The New York Times continued its campaign to get the average Jane-and-Joe to adopt the questionable ethics of investment or mortgage bankers this weekend with an article by Professor Richard Thaler of the University of Chicago wondering why more of the millions of homeowners who owe more on their homes than the places are worth don’t just walk away from their mortgages, and their homes. Thaler assumes that people are going to finally get with the program and start abandoning underwater homes in waves, and therefore proposes a big idea to stop this theoretical rush to default.
As I said in my January 11 blog entry about another New York Times article that explicitly advocated walking away from underwater mortgage, these economic experts propose that instead of passing regulations to restrain bankers and business operators from actions that common sense tells us are unethical (such as making loans to people with no means and then selling the loans in packages to investors), people should instead adopt the faulty ethics of the business world.

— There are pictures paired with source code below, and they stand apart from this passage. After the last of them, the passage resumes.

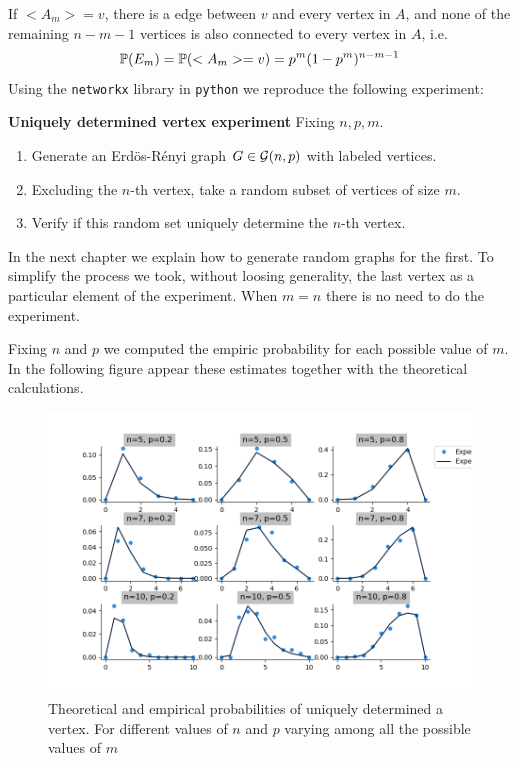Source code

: If $<A_{m}> = v$, there is a edge between $v$ and every vertex in $A$, and none of the remaining $n-m-1$ vertices is also connected to every vertex in $A$, i.e.
$$\P (E_m) = \P(<A_{m}> = v) = p^{m}(1-p^{m})^{n-m-1}$$
Using the \texttt{networkx} library in \texttt{python} we reproduce the following experiment:

\begin{cajita}
\textbf{Uniquely determined vertex experiment} \hfill \break
Fixing $n,p,m$.
\begin{enumerate}
\item Generate an Erdös-Rényi graph $G\in \G(n,p)$ with labeled vertices.
\item Excluding the $n$-th vertex, take a random subset of vertices of size $m$.
\item Verify if this random set uniquely determine the $n$-th vertex.
\end{enumerate}
\end{cajita}

In the next chapter we explain how to generate random graphs for the first. To simplify the process we took, without loosing generality, the last vertex as a particular element of the experiment. When $m=n$ there is no need to do the experiment.

Fixing $n$ and $p$ we computed the empiric probability for each possible value of $m$. In the following figure appear these estimates together with the theoretical calculations.

\begin{figure}[h!]
	\centering
	\includegraphics[scale=0.55]{Python/Figures/Uniquely-determinated-fixed-vertex.png}
	\caption{Theoretical and empirical probabilities of uniquely determined a vertex. For different values of $n$ and $p$ varying among all the possible values of $m$}
\end{figure}

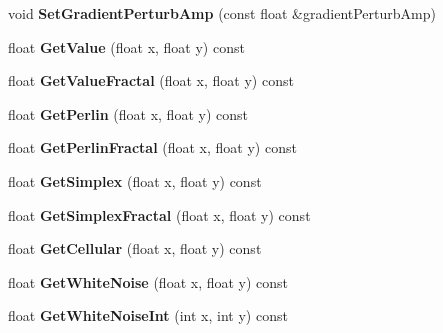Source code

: \begin{DoxyCompactItemize}
void {\bfseries Set\+Gradient\+Perturb\+Amp} (const float \&gradient\+Perturb\+Amp)
\item 
\mbox{\label{class_flounder_1_1_noise_fast_a655ce98a6783d7052a405bd4e96520f4}} 
float {\bfseries Get\+Value} (float x, float y) const
\item 
\mbox{\label{class_flounder_1_1_noise_fast_aa02652dee69a7838d5f58c563914b67e}} 
float {\bfseries Get\+Value\+Fractal} (float x, float y) const
\item 
\mbox{\label{class_flounder_1_1_noise_fast_af5fab49219be64eb023b99002996c361}} 
float {\bfseries Get\+Perlin} (float x, float y) const
\item 
\mbox{\label{class_flounder_1_1_noise_fast_a6c78b54a3115a30d886e2bd4ed830c65}} 
float {\bfseries Get\+Perlin\+Fractal} (float x, float y) const
\item 
\mbox{\label{class_flounder_1_1_noise_fast_aa0ea60614315a2f7964c9fd7914411e7}} 
float {\bfseries Get\+Simplex} (float x, float y) const
\item 
\mbox{\label{class_flounder_1_1_noise_fast_acdef09b7705935521654748f1d37868a}} 
float {\bfseries Get\+Simplex\+Fractal} (float x, float y) const
\item 
\mbox{\label{class_flounder_1_1_noise_fast_adf040c2d557216788587b65cec648ebc}} 
float {\bfseries Get\+Cellular} (float x, float y) const
\item 
\mbox{\label{class_flounder_1_1_noise_fast_a62ca1b88304623d98763158802d4544f}} 
float {\bfseries Get\+White\+Noise} (float x, float y) const
\item 
\mbox{\label{class_flounder_1_1_noise_fast_ae5ac0a150d08729547d626a6ba95e5d9}} 
float {\bfseries Get\+White\+Noise\+Int} (int x, int y) const
\item 
\mbox{\label{class_flounder_1_1_noise_fast_abbfe69d3005f38cacde7ed822b93c9d1}} 

\end{DoxyCompactItemize}
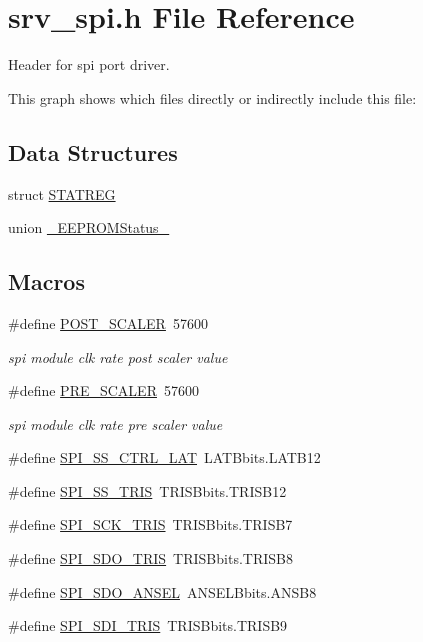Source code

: \hypertarget{a00007}{\section{srv\+\_\+spi.\+h File Reference}
\label{a00007}
}


Header for spi port driver.  


This graph shows which files directly or indirectly include this file\+:
\subsection*{Data Structures}
\begin{DoxyCompactItemize}
\item 
struct \hyperlink{a00007_dc/d0c/a00783}{S\+T\+A\+T\+R\+E\+G}
\item 
union \hyperlink{a00007_d2/db1/a00070}{\+\_\+\+E\+E\+P\+R\+O\+M\+Status\+\_\+}
\end{DoxyCompactItemize}
\subsection*{Macros}
\begin{DoxyCompactItemize}
\item 
\#define \hyperlink{a00007_a5df9b14c775d6e4eab17c79a729a4dbf}{P\+O\+S\+T\+\_\+\+S\+C\+A\+L\+E\+R}~57600
\begin{DoxyCompactList}\small\item\em spi module clk rate post scaler value \end{DoxyCompactList}\item 
\#define \hyperlink{a00007_a5c1fd7fa207a92f0b4b78d39bbd2f34b}{P\+R\+E\+\_\+\+S\+C\+A\+L\+E\+R}~57600
\begin{DoxyCompactList}\small\item\em spi module clk rate pre scaler value \end{DoxyCompactList}\item 
\#define \hyperlink{a00007_aa8b53e04161d178ebd9c01edf1584039}{S\+P\+I\+\_\+\+S\+S\+\_\+\+C\+T\+R\+L\+\_\+\+L\+A\+T}~L\+A\+T\+Bbits.\+L\+A\+T\+B12
\item 
\#define \hyperlink{a00007_a1424f86a2482cfbcf68f709ce542e262}{S\+P\+I\+\_\+\+S\+S\+\_\+\+T\+R\+I\+S}~T\+R\+I\+S\+Bbits.\+T\+R\+I\+S\+B12
\item 
\#define \hyperlink{a00007_a98c4bd0ee0f76eb205e874355bf9cd33}{S\+P\+I\+\_\+\+S\+C\+K\+\_\+\+T\+R\+I\+S}~T\+R\+I\+S\+Bbits.\+T\+R\+I\+S\+B7
\item 
\#define \hyperlink{a00007_aa171067a2f57d1555ab4449c78847c72}{S\+P\+I\+\_\+\+S\+D\+O\+\_\+\+T\+R\+I\+S}~T\+R\+I\+S\+Bbits.\+T\+R\+I\+S\+B8
\item 
\#define \hyperlink{a00007_a11571727bdbc21b0bfb7c701599e759b}{S\+P\+I\+\_\+\+S\+D\+O\+\_\+\+A\+N\+S\+E\+L}~A\+N\+S\+E\+L\+Bbits.\+A\+N\+S\+B8
\item 
\#define \hyperlink{a00007_a40c85fd42ffb12b326b7cb9ee48f2ffb}{S\+P\+I\+\_\+\+S\+D\+I\+\_\+\+T\+R\+I\+S}~T\+R\+I\+S\+Bbits.\+T\+R\+I\+S\+B9
\end{DoxyCompactItemize}
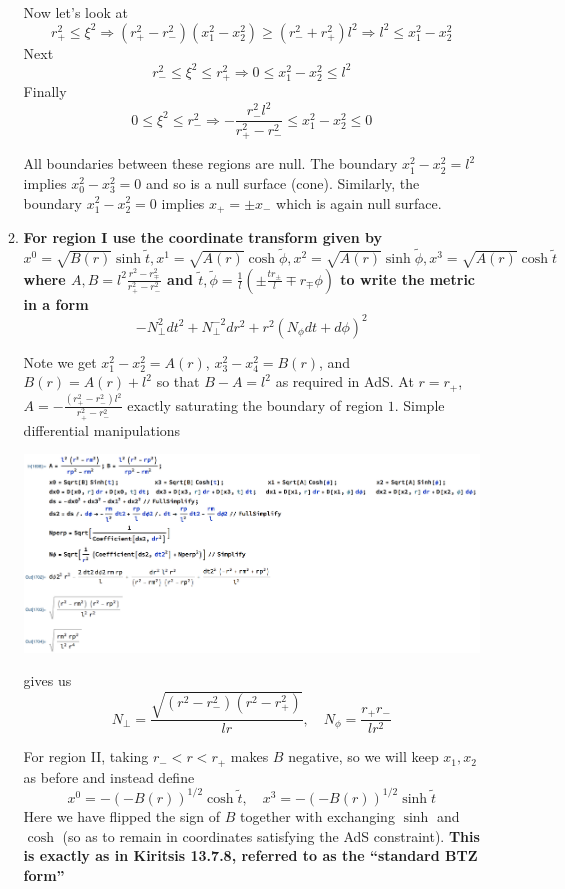\documentclass[11pt, class=article, crop=false]{standalone}
\begin{document}
\begin{enumerate}
\begin{enumerate}
		 Now let's look at 
		\[
			r_+^2 \leq \xi^2 \Rightarrow (r_+^2 - r_-^2)(x_1^2 - x_2^2) \geq (r_-^2 + r_+^2) l^2 \Rightarrow l^2 \leq x_1^2 - x_2^2 
		\]
		Next
		\[
			r_-^2 \leq \xi^2 \leq r_+^2 \Rightarrow 0 \leq x_1^2 - x_2^2 \leq l^2
		\]
		Finally 
		\[
			0 \leq \xi^2 \leq r_-^2 \Rightarrow - \frac{r_-^2 l^2}{r_+^2 - r_-^2} \leq x_1^2 - x_2^2 \leq 0
		\]
	
		All boundaries between these regions are null. The boundary $x_1^2 - x_2^2 = l^2$ implies $x_0^2 - x_3^2 =0$ and so is a null surface (cone). 
		Similarly, the boundary $x_1^2 - x_2^2 = 0$ implies $x_+ = \pm x_-$ which is again null surface. 
	
		\item \textbf{For region I use the coordinate transform given by $x^0 = \sqrt{B(r)} \sinh \tilde t, x^1 = \sqrt{A(r)} \cosh \tilde \phi, x^2 = \sqrt{A(r)} \sinh \tilde \phi, x^3 = \sqrt{A(r)} \cosh \tilde t$ where $A,B = l^2 \frac{r^2 - r^2_\mp}{r^2_+ - r^2_-}$ and $\tilde t, \tilde \phi = \frac{1}{l} (\pm \frac{t r_\pm}{l} \mp r_\mp \phi)$ to write the metric in a form}
		\[
			-N_\perp^2 dt^2 + N_\perp^{-2} dr^2 + r^2 (N_\phi dt + d\phi)^2
		\]
		
		Note we get $x_1^2 - x_2^2 = A(r)$, $x_3^2 - x_4^2 = B(r)$, and $B(r) = A(r) + l^2$ so that $B - A = l^2$ as required in AdS. At $r = r_+$, $A = - \frac{(r_+^2 - r_-^2) l^2}{r_+^2 - r_-^2}$ exactly saturating the boundary of region $1$. Simple differential manipulations
		\begin{center}
			\includegraphics[scale=0.5]{"Figures/BTZ metric"}
		\end{center}
		gives us
		\[
			N_{\perp} = \frac{\sqrt{(r^2 - r_-^2)(r^2 - r_+^2)}}{l r}, \quad N_{\phi} = \frac{r_+ r_-}{l r^2}
		\]
	
		For region II, taking $r_- < r < r_+$ makes $B$ negative, so we will keep $x_1, x_2$ as before and instead define 
		\[
			x^0 = -(-B(r))^{1/2} \cosh \tilde t, \quad x^3 = -(-B(r))^{1/2} \sinh \tilde t
		\]
		Here we have flipped the sign of $B$ together with exchanging $\sinh$ and $\cosh$ (so as to remain in coordinates satisfying the AdS constraint). 
		\textbf{This is exactly as in Kiritsis 13.7.8, referred to as the ``standard BTZ form''}
	

\end{enumerate}
\end{enumerate}
\end{document}
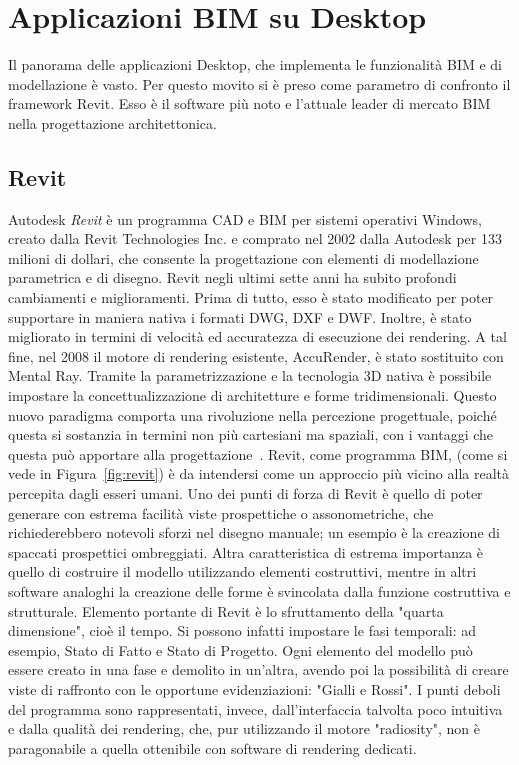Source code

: \section{Applicazioni BIM su Desktop}
\label{sec:chapter_1_section_2}
Il panorama delle applicazioni Desktop, che implementa le funzionalità BIM e di modellazione è vasto. Per questo movito si è
preso come parametro di confronto il framework Revit. Esso è il software più noto e l’attuale leader di mercato BIM nella
progettazione architettonica.

\subsection*{Revit}
\label{sec:chapter_1_section_2_sub_1}
Autodesk \emph{Revit} è un programma CAD e BIM per sistemi operativi Windows, creato dalla Revit Technologies Inc. e comprato
nel 2002 dalla Autodesk per 133 milioni di dollari, che consente la progettazione con elementi di modellazione parametrica
e di disegno.
Revit negli ultimi sette anni ha subito profondi cambiamenti e miglioramenti. Prima di tutto, esso è stato modificato per poter
supportare in maniera nativa i formati DWG, DXF e DWF. Inoltre, è stato migliorato in termini di velocità ed accuratezza di
esecuzione dei rendering. A tal fine, nel 2008 il motore di rendering esistente, AccuRender, è stato sostituito con Mental Ray.
Tramite la parametrizzazione e la tecnologia 3D nativa è possibile impostare la concettualizzazione di architetture e forme
tridimensionali. Questo nuovo paradigma comporta una rivoluzione nella percezione progettuale, poiché questa si sostanzia in
termini non più cartesiani ma spaziali, con i vantaggi che questa può apportare alla progettazione~\cite{BIMrevolution}.
Revit, come programma BIM, (come si vede in Figura~\ref{fig:revit}) è da intendersi come un approccio più vicino alla realtà
percepita dagli esseri umani.
Uno dei punti di forza di Revit è quello di poter generare con estrema facilità viste prospettiche o assonometriche, che
richiederebbero notevoli sforzi nel disegno manuale; un esempio è la creazione di spaccati prospettici ombreggiati.
Altra caratteristica di estrema importanza è quello di costruire il modello utilizzando elementi costruttivi, mentre
in altri software analoghi la creazione delle forme è svincolata dalla funzione costruttiva e strutturale.
Elemento portante di Revit è lo sfruttamento della "quarta dimensione", cioè il tempo. Si possono infatti impostare le fasi
temporali: ad esempio, Stato di Fatto e Stato di Progetto. Ogni elemento del modello può essere creato in una fase e demolito
in un'altra, avendo poi la possibilità di creare viste di raffronto con le opportune evidenziazioni: "Gialli e Rossi".
I punti deboli del programma sono rappresentati, invece, dall'interfaccia talvolta poco intuitiva e dalla qualità dei rendering,
che, pur utilizzando il motore "radiosity", non è paragonabile a quella ottenibile con software di rendering dedicati.\\

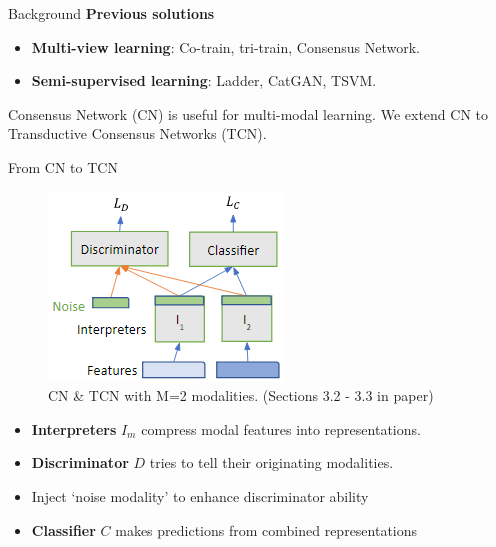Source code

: \documentclass[final]{beamer}
\newlength{\onecolwid}
\begin{document}
\begin{frame}[t]
\begin{columns}[t]
\begin{column}{\onecolwid}
\begin{block}{Background}
\textbf{Previous solutions}
\begin{itemize}
    \item \textbf{Multi-view learning}: Co-train, tri-train, Consensus Network.
    \item \textbf{Semi-supervised learning}: Ladder, CatGAN, TSVM.
\end{itemize}

Consensus Network (CN)\cite{CN2018} is useful for multi-modal learning. We extend CN to Transductive Consensus Networks (TCN).

\end{block}

\begin{block}{From CN to TCN}
\begin{figure}
    \centering
    \includegraphics[width=.6\textwidth]{images/TCN_model.png}
    \caption{CN \& TCN with M=2 modalities. (Sections 3.2 - 3.3 in paper)}
    \label{fig:cn_structure}
\end{figure}

\begin{itemize}
    \item \textbf{Interpreters} $I_m$ compress modal features into representations.
    
    \item \textbf{Discriminator} $D$ tries to tell their originating modalities. 
    
    \item Inject `noise modality' to enhance discriminator ability
    
    \item \textbf{Classifier} $C$ makes predictions from combined representations
\end{itemize}


\end{block}
\end{column}
\end{columns}
\end{frame}
\end{document}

It’s shameful that in this country freedom has been reduced to meaning that everyone can behave at the lowest common ethical denominator in a dog-eat-dog winner-take-all economic struggle. It doesn’t take a PhD in economics to figure out that if we have minimum rules restraining economic actions, the rich will get richer at the expense of everyone else, because the lack of constraints creates an environment in which the possession of money gives the possessor an enormous edge.
The rationale behind campaign contribution limits has always been to level the playing field by creating rules that limit the naked power of money. Of course, the Supreme Court recently used the principle of “freedom of speech” as its rationale for declaring unconstitutional this attempt to create more real freedom of speech (the narrow margin of victory provided in advance by the Democrat’s decision not to filibuster the Roberts and Alito nominations several years back).
In yesterday’s news was an announcement that exemplified the kind of unethical behavior which unfortunately is quite common in the business world: Tishman Speyer Properties and BlackRock Realty, two of the very biggest financial players, have defaulted on $4.4 billion in loans they used to buy Stuyvesant Town and Peter Cooper Village, two vibrant middle class apartment complexes in Manhattan. Each will lose $112 million, not pennies by any means, but as yesterday’s New York Times detailed, Tishman Speyer manages a $33.5 billion portfolio. They’ll be nicked, but not hurt much.
The default will cost much, much more to the investors that Tishman Speyer and BlackRock Realty brought into the deal when it purchased the two large apartment complexes for $5.4 billion at the top of the market in 2007. For example, the pension fund for California public employees is losing $500 million and the Singapore government is losing $575 million. Those who rent the apartments—completely innocent victims—are also suffering; for one thing, the company that is negotiating with Tishman Speyer and BlackRock is still looking for someone to manage the apartments now that Tishman Speyer is no longer doing so.
The investment went bad so these financial behemoths just walked away. And these economic theorists are telling us that the average person should do the same. Trust is the basic fabric which holds together every economic system. Without appropriate regulation, we are allowing and enabling the actions of the big players and the words of many economic right-wingers continue to rip this basic fabric to shreds.
This is a good approach to what, for some, may be a controversial topic. Very well though out post.